Which lines of the listing hold the string "python"? Show each of them.

*** Opening of Extracted entries ***

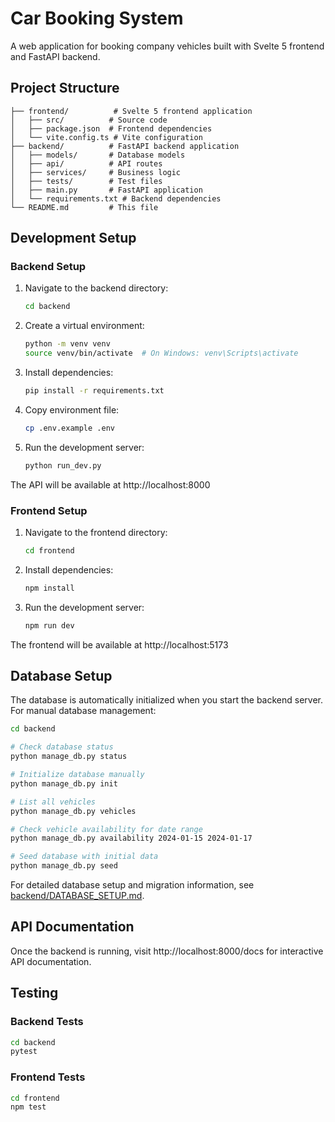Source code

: # Car Booking System

A web application for booking company vehicles built with Svelte 5 frontend and FastAPI backend.

## Project Structure

```
├── frontend/          # Svelte 5 frontend application
│   ├── src/          # Source code
│   ├── package.json  # Frontend dependencies
│   └── vite.config.ts # Vite configuration
├── backend/          # FastAPI backend application
│   ├── models/       # Database models
│   ├── api/          # API routes
│   ├── services/     # Business logic
│   ├── tests/        # Test files
│   ├── main.py       # FastAPI application
│   └── requirements.txt # Backend dependencies
└── README.md         # This file
```

## Development Setup

### Backend Setup

1. Navigate to the backend directory:
   ```bash
   cd backend
   ```

2. Create a virtual environment:
   ```bash
   python -m venv venv
   source venv/bin/activate  # On Windows: venv\Scripts\activate
   ```

3. Install dependencies:
   ```bash
   pip install -r requirements.txt
   ```

4. Copy environment file:
   ```bash
   cp .env.example .env
   ```

5. Run the development server:
   ```bash
   python run_dev.py
   ```

The API will be available at http://localhost:8000

### Frontend Setup

1. Navigate to the frontend directory:
   ```bash
   cd frontend
   ```

2. Install dependencies:
   ```bash
   npm install
   ```

3. Run the development server:
   ```bash
   npm run dev
   ```

The frontend will be available at http://localhost:5173

## Database Setup

The database is automatically initialized when you start the backend server. For manual database management:

```bash
cd backend

# Check database status
python manage_db.py status

# Initialize database manually
python manage_db.py init

# List all vehicles
python manage_db.py vehicles

# Check vehicle availability for date range
python manage_db.py availability 2024-01-15 2024-01-17

# Seed database with initial data
python manage_db.py seed
```

For detailed database setup and migration information, see [backend/DATABASE_SETUP.md](backend/DATABASE_SETUP.md).

## API Documentation

Once the backend is running, visit http://localhost:8000/docs for interactive API documentation.

## Testing

### Backend Tests
```bash
cd backend
pytest
```

### Frontend Tests
```bash
cd frontend
npm test
```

*** Close of Extracted entries ***

◆ **Answer to this problem**:
   python -m venv venv
   python run_dev.py
python manage_db.py status
python manage_db.py init
python manage_db.py vehicles
python manage_db.py availability 2024-01-15 2024-01-17
python manage_db.py seed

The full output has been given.